Climate change has caused drastic effects in the world climate, such as rise in sea level, shrinking ice, ocean heat and acidity, extreme events, wildfires and many more. In fact, climate change causes and impacts are increasing rather than slowing down.
Sea level rise:
Sea level rise has accelerated and we are concerned that an abrupt decline in the Antarctic and Greenland ice sheets, which will exacerbate future rise. As we have seen last year with tragic effect in the Brahamas and Mozambique, sea level rise and intense tropical storms led to humanitarian and economic catastrophes. Over the five-year period May 2014-2019, the rate of global mean sea-level rise has amounted to 5mn per year, compared with 4mm per year in the 2007-2016 ten-year period.

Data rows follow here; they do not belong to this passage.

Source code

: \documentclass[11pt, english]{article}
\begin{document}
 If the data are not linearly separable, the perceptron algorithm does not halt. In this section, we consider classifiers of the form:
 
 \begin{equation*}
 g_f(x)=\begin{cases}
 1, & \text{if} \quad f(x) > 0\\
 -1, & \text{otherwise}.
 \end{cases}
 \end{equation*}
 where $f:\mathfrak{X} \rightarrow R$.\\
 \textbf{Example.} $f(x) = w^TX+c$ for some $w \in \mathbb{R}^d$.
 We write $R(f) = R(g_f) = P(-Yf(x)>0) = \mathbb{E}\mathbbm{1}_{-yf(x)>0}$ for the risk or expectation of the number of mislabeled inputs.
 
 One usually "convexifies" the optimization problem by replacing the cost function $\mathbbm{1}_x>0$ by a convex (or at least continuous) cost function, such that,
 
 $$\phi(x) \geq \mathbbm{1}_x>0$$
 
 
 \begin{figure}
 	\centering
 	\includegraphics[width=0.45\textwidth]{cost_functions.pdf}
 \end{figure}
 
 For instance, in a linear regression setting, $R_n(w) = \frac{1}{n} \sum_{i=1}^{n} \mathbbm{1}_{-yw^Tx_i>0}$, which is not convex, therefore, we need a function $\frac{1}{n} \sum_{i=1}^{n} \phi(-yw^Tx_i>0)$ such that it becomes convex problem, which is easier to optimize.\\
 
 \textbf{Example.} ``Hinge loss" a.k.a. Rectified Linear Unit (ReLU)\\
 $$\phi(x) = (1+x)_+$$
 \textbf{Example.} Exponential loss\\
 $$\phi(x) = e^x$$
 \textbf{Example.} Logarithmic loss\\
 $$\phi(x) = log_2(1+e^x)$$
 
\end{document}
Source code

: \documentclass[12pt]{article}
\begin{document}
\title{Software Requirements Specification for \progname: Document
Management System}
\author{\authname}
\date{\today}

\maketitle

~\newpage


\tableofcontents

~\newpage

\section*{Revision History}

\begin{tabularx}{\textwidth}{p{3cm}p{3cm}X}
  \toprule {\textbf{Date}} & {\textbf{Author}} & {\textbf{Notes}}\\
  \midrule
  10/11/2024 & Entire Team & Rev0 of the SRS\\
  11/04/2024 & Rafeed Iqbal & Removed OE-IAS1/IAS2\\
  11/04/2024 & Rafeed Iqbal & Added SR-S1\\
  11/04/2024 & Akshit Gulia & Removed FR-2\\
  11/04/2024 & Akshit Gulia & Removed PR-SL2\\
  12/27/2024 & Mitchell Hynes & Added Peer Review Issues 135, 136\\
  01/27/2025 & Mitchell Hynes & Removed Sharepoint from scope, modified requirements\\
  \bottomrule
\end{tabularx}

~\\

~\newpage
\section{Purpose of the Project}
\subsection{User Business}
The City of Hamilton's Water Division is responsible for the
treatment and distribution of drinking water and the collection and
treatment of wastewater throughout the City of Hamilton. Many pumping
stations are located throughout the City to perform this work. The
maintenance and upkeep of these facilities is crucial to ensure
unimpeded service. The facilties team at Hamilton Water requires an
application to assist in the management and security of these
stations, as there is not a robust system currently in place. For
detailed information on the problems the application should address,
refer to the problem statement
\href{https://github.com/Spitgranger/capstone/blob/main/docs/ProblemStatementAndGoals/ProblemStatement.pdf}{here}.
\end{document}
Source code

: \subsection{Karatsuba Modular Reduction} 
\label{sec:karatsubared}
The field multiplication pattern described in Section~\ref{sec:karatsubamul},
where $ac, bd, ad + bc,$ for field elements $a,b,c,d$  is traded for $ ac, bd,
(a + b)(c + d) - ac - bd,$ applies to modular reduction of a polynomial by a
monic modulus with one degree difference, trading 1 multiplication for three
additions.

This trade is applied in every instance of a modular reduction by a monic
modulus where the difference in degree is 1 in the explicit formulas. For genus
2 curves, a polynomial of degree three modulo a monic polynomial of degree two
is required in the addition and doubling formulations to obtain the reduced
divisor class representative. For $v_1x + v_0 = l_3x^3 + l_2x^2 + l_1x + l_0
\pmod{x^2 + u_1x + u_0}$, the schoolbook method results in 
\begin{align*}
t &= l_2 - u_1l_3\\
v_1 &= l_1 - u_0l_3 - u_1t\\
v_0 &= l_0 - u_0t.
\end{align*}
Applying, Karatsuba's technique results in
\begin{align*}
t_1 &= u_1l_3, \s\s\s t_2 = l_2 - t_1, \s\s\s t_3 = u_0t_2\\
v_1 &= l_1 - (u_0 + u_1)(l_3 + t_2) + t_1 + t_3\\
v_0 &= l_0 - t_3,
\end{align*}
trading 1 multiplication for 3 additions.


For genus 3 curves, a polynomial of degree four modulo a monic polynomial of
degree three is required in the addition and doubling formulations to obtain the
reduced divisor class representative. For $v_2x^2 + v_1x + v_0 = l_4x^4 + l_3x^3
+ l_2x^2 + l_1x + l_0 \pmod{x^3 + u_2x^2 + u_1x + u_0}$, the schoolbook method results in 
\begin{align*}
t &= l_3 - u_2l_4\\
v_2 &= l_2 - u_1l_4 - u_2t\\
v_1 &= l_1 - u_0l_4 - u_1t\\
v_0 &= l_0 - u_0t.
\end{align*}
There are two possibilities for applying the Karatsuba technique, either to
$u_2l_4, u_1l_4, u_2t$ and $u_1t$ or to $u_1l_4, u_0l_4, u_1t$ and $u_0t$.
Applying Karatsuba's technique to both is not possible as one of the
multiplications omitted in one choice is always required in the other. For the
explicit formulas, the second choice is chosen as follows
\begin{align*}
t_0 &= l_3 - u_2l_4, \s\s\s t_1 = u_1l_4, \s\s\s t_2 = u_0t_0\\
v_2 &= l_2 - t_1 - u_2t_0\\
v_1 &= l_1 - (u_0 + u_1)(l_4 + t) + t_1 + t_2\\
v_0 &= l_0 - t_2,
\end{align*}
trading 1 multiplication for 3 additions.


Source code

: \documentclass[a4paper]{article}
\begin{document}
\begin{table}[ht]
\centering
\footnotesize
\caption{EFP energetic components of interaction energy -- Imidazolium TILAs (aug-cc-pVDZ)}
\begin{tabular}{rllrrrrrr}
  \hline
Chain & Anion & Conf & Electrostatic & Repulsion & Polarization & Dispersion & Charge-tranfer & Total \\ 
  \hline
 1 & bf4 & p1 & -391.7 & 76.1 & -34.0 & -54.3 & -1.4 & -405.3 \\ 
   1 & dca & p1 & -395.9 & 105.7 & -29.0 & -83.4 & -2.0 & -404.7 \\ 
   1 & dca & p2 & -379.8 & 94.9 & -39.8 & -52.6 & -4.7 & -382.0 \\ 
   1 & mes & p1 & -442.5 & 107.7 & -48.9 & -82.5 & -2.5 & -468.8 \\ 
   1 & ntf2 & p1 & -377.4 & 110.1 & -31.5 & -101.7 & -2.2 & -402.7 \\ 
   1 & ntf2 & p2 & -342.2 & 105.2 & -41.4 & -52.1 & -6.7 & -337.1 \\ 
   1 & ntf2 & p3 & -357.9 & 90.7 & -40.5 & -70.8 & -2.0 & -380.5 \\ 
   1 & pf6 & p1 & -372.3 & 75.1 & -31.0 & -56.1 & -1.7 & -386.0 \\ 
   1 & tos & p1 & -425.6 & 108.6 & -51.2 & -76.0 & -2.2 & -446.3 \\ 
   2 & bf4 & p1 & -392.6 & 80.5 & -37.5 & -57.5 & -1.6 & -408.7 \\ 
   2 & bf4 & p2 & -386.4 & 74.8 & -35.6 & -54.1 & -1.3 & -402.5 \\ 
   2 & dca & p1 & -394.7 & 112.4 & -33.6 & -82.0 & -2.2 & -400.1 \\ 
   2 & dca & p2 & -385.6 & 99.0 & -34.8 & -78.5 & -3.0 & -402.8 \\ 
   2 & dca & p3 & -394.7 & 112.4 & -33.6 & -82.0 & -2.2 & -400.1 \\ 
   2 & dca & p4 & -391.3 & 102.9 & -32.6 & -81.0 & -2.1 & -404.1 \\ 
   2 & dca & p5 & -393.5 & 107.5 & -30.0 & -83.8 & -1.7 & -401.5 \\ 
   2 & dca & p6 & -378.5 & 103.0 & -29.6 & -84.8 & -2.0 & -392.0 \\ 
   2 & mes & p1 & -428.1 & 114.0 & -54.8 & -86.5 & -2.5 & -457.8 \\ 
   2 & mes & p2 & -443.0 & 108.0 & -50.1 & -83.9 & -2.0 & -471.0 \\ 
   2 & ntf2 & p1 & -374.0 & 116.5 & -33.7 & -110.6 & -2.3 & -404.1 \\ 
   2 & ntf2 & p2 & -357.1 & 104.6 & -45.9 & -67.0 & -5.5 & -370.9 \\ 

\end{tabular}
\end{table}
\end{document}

Throughout 2015-2018 the Arctic’s average September minimum (summer) sea-ice extent was well below the 1981-2010 average, as was the average winter sea-ice extent. The amount of ice lost annually from the Antarctic ice sheet increased at least six-fold, from 40 Gt per year in 2009-2017.
Ocean heat and acidity:
More than 90 percent of the excess heat caused by climate change is stored in the oceans. 2018 had the largest ocean heat content values on record measured over the upper 700 meters, with 2017 ranking second and 2015 third. On the other hand, there has been an overall increase in acidity of 26 percent since the beginning of the industrial revolution.
Deforestation and increase in the use of chemicals domestic and agriculture life is another reason of climate change. Deforestation is the second leading cause of global warming and produces about 24 percent of global greenhouse gas emissions.
Although Pakistan is not much contributing in global warming and climate change, yet it is the fifth most affected country. The climate beast is hitting Pakistan far more often and at far too many places than one knows: extreme climate events have become a regular phenomenon. It is projected that temperatures all over Pakistan would increase by 3°C within the next 20 years and around 5-6°C by the end of this century. We stand as the earliest victims of disruptions in weather cycles, threatened food production, rising seas levels, abnormal precipitation, catastrophic flooding and depletion of ice sheets and glaciers which are the core source of sustenance in an agricultural land such as Pakistan. Pakistan has also suffered economically due to climate change.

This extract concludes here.